Brief Lives is a collection of short biographies written by John Aubrey (1626–1697) in the last decades of the 17th century.

Writing
Aubrey initially began collecting biographical material to assist the Oxford scholar Anthony Wood, who was working on his own collection of biographies. With time, Aubrey's biographical researches went beyond mere assistance to Wood and became a project in its own right.

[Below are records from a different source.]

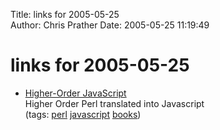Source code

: Title: links for 2005-05-25  
Author: Chris Prather
Date: 2005-05-25 11:19:49

# links for 2005-05-25
<ul class="delicious">
	<li>
		<div class="delicious-link"><a href="http://interglacial.com/hoj/hoj.html">Higher-Order JavaScript</a></div>
		<div class="delicious-extended">Higher Order Perl translated into Javascript</div>
		<div class="delicious-tags">(tags: <a href="http://del.icio.us/perigrin/perl">perl</a> <a href="http://del.icio.us/perigrin/javascript">javascript</a> <a href="http://del.icio.us/perigrin/books">books</a>)</div>
	</li>
</ul>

Aubrey was careful, wherever possible, to seek out and talk with those who had been acquainted with his subjects. His sociable nature and his wide circle of friends helped him in this pursuit. At his death, Aubrey left his biographical writings in a state of chaos. It has been the task of later editors to organise the manuscripts (held at the Bodleian Library) into readable form.

Afterlife
Aubrey's Brief Lives has been loved for generations for its colourful gossipy tone and for the glimpses it provides of the unofficial sides of its subjects. Aubrey's use of informants and his eye for the unusual provides much more vivid pictures than a biography based on documents could. He is frank but never malicious.

The Brief Lives includes biographies of such figures as Francis Bacon, Robert Boyle, Thomas Browne, John Dee, Sir Walter Raleigh, Edmund Halley, Ben Jonson, Thomas Hobbes, William Petty and William Shakespeare. There have been many modern editions.

Patrick Garland wrote and directed a play Brief Lives based on Aubrey's work; featuring Roy Dotrice as Aubrey. The production has been performed worldwide since 1969.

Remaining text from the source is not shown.